Data rampage and data drought; as machine learning practitioners, we’re often drowning in what we can’t use, and desperate for what doesn’t exist.
On the one hand, supervised learning is the bread-and-butter of machine learning (ML) techniques, but is powered by labeled data which is tedious and expensive to annotate. Alternatively, unsupervised learning uses unlabeled data, which without human-made annotations is often plentiful.
When used alone, either of these strategies is often impractical for training a model to deployment-ready benchmarks. Labeling an entire dataset is time-consuming and expensive, and unlabeled data may not provide the desired accuracy (… or F1 score 😁).
What if we have access to both types of data? Or what if we only want to label a percentage of our dataset? How can we combine both our labeled and unlabeled datasets to improve model performance?
We can use semi-supervised intuition to answer these questions, as it leverages both labeled and unlabeled data to bolster model performance.
Here’s what we’ll cover:
And in case you landed here looking to get hands-on experience training your own AI models—today’s your lucky day ;-) V7 allows you to label your data and train image classification, semantic segmentation, instance segmentation, and OCR models in one unified platform. Check out:
Here's a quick sneak peek of V7's auto-annotation capabilities.
Now, let’s dive in.
Semi-supervised learning is a broad category of machine learning techniques that utilizes both labeled and unlabeled data; in this way, as the name suggests, it is a hybrid technique between supervised and unsupervised learning.

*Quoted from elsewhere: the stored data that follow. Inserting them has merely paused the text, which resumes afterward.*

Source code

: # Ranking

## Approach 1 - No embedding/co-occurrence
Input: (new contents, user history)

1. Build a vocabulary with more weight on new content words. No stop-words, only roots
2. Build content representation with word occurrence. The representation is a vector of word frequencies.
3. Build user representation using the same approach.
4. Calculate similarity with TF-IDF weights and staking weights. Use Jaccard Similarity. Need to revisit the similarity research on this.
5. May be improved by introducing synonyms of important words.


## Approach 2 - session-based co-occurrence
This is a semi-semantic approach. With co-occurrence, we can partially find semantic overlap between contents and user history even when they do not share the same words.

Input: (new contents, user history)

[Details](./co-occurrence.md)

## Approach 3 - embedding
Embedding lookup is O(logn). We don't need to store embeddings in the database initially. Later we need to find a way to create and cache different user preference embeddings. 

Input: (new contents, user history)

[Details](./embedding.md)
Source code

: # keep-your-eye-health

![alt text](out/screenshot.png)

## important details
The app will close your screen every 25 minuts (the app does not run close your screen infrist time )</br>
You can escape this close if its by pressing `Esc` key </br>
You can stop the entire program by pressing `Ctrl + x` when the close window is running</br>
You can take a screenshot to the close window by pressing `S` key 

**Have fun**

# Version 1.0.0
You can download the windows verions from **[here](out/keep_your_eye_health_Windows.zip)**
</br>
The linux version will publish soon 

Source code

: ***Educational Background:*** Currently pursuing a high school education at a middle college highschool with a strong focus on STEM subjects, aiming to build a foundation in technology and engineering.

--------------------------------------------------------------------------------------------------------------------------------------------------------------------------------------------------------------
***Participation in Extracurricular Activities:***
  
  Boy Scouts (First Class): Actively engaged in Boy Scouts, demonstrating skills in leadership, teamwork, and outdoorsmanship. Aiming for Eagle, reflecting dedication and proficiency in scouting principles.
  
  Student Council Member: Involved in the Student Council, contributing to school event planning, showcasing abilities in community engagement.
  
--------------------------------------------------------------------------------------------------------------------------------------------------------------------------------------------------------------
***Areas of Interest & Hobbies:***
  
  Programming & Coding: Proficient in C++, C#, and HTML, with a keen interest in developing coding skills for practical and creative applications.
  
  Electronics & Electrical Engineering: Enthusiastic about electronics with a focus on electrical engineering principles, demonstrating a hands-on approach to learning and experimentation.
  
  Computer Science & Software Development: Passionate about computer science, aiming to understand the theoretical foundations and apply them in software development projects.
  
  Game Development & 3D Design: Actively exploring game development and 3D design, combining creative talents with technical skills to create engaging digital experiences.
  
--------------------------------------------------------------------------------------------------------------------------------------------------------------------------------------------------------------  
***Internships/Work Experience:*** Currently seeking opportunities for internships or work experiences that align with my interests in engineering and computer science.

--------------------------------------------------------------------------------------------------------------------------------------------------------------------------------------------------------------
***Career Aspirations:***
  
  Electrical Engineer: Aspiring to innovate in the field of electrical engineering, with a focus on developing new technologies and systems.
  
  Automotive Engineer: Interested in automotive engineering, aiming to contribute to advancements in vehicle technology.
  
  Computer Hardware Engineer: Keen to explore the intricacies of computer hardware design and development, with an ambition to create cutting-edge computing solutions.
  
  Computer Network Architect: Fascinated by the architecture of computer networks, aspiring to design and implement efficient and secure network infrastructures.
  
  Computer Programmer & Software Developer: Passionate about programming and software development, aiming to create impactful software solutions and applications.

In general, the core idea of semi-supervision is to treat a datapoint differently based on whether it has a label or not: for labeled points, the algorithm will use traditional supervision to update the model weights; and for unlabeled points, the algorithm minimizes the difference in predictions between other similar training examples.
For intuition, consider the moons dataset in Figure 1: a binary classification problem with one-class for each crescent moon. Let’s say we only have 8 labeled datapoints, with the rest unlabeled.
Supervised training updates model weights to minimize the average difference between predictions and labels. However, with limited labeled data, this might find a decision boundary that is valid for the labeled points but won’t generalize to the whole distribution—as in Figure 2a below.
Unsupervised learning, on the other hand, tries to cluster points together based on similarities in some feature-space. But, without labels to guide training, an unsupervised algorithm might find sub-optimal clusters. In Figure 2b, for example, the discovered clusters incorrectly fit the true class distribution.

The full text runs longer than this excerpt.